Однако Грозный не создавал свою риторику из ничего. В своей аргументации он опирался на уже имеющиеся дискурсивные ресурсы. Величие Российской державы, которое царь и его современники пытались дискурсивно утвердить и пропагандировать, во многом формировалось под влиянием религиозного дискурса. В литературных источниках и дипломатической переписке того времени ярлыки великая держава или великое царство, используемые в отношении Российского государства, должны были подчеркнуть, что власть отечественных правителей продолжает интерпретироваться как богоустановленная, безусловная и безраздельная – в отличие от некоторых европейских монархов, которые в глазах русской правящей элиты величие утратили, пусть и сохранив власть. Я называю такое эссенциалистское понимание политического величия (как качества внутриполитического режима, неподконтрольного международному признанию и оценке) абсолютным, то есть провозглашенным как нечто существующее независимо от восприятия или проверки любого рода. Вероятно, абсолютное величие было продуктом религиозного универсализма, который определял российскую, а также европейскую политику до того, как основы континентального политического порядка пошатнулись в эпоху ранней модерности. Восстановление и усиление эссенциалистского мышления помогло Ивану IV справиться со стратегическими вызовами. Но, что важно, с тех пор как первая русская политическая идеология – культ Бориса и Глеба – была использована, чтобы обеспечить социальную сплоченность во время политического кризиса, похожие идеологии, в основе которых лежало абсолютное величие Русской земли и любопытная смесь превосходства и покорности, использовались и в другие сложные периоды российской политической истории, включая Смутное время и период зависимости от Монгольской империи/Золотой Орды.

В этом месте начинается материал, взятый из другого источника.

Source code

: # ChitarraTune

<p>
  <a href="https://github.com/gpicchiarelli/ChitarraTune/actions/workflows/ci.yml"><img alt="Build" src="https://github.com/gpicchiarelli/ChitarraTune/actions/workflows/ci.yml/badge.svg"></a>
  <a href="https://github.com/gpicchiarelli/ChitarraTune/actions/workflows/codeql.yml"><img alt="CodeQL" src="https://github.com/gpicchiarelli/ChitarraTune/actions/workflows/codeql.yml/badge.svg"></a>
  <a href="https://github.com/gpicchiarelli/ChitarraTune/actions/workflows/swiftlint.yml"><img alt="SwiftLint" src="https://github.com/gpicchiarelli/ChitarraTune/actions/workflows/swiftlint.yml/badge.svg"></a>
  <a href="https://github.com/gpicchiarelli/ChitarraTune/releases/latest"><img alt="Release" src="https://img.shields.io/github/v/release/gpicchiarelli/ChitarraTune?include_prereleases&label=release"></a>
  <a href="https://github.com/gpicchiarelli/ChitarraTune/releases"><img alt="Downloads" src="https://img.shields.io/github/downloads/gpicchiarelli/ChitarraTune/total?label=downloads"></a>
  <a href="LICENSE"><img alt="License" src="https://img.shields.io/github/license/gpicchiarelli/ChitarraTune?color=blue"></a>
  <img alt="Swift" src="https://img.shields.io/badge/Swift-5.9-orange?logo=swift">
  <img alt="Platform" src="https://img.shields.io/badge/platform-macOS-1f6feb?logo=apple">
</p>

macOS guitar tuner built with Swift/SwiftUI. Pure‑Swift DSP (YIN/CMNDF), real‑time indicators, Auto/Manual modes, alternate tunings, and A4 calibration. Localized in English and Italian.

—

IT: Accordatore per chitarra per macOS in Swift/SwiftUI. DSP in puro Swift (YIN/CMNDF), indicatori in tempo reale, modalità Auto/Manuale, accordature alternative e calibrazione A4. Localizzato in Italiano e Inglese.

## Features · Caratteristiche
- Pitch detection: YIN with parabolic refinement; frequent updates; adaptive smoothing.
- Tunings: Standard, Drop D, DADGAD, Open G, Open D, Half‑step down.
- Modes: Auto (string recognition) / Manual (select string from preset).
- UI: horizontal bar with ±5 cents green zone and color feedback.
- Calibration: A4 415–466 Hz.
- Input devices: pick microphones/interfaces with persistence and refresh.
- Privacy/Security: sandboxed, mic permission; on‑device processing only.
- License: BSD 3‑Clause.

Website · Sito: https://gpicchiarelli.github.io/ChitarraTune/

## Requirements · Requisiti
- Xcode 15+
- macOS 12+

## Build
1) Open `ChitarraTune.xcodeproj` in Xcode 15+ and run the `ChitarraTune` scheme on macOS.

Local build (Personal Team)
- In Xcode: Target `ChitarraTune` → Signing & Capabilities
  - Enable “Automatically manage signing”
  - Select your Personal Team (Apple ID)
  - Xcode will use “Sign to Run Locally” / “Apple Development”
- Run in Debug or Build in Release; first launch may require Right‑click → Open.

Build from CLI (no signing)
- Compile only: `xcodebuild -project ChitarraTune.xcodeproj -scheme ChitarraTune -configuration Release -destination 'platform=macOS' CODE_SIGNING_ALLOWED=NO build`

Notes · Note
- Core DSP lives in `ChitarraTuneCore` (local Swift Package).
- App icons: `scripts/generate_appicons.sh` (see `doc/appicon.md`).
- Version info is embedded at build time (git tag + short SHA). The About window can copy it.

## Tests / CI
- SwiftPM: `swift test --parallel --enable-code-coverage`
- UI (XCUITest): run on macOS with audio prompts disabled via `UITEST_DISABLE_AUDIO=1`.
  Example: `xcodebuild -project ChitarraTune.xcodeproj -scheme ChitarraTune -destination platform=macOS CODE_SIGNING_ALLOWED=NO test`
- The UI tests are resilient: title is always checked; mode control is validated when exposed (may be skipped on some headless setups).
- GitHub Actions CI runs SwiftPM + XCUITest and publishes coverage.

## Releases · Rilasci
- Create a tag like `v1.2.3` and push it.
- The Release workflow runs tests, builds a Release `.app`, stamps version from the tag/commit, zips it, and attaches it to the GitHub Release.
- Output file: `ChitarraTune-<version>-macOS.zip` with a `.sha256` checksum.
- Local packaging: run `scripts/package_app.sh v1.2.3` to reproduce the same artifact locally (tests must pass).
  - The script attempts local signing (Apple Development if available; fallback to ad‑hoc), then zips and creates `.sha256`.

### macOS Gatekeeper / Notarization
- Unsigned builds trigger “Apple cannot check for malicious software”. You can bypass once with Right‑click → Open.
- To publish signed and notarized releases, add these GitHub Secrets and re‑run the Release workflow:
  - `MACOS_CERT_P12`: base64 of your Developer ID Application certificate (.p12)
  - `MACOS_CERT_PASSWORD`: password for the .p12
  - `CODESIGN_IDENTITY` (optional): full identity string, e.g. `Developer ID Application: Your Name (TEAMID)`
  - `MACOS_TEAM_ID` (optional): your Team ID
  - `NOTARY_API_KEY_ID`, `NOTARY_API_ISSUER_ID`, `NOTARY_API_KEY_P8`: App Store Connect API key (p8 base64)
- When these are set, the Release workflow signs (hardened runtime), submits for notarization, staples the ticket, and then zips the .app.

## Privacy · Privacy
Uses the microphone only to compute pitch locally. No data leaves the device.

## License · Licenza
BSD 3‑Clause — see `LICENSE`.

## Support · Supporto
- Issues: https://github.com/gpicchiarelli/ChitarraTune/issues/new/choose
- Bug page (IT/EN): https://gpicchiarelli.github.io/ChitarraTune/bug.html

Что касается лингвистических моментов, то я полагаю, что, как только великая держава превратилась в составное существительное, его части поделили между собой его семантическое содержание. Слово держава сохранило имманентное и перформативное измерение политической власти, связанное с безраздельным правлением. В буквальном смысле это слово может означать «держать воедино», а сама политическая единица, по отношению к которой оно употреблялось, и была тем, что правитель должен был удерживать от распада (в Смутное время эта важная функция была временно передана патриарху Гермогену). С другой стороны, характеристика великая, описывающая политическое владение под контролем великого князя или царя, указывала на то, что в русском языке обозначалось однокоренным словом величество, – то есть сам факт наделения властью, а не ее отправление, царственность, но не правление. Иными словами, политическое величие России в основном заключалось в ее величестве, которое трактовалось в абсолютных терминах как некая трансцендентная истина, не требующая (и не выдерживающая) никакой проверки или объективного подтверждения.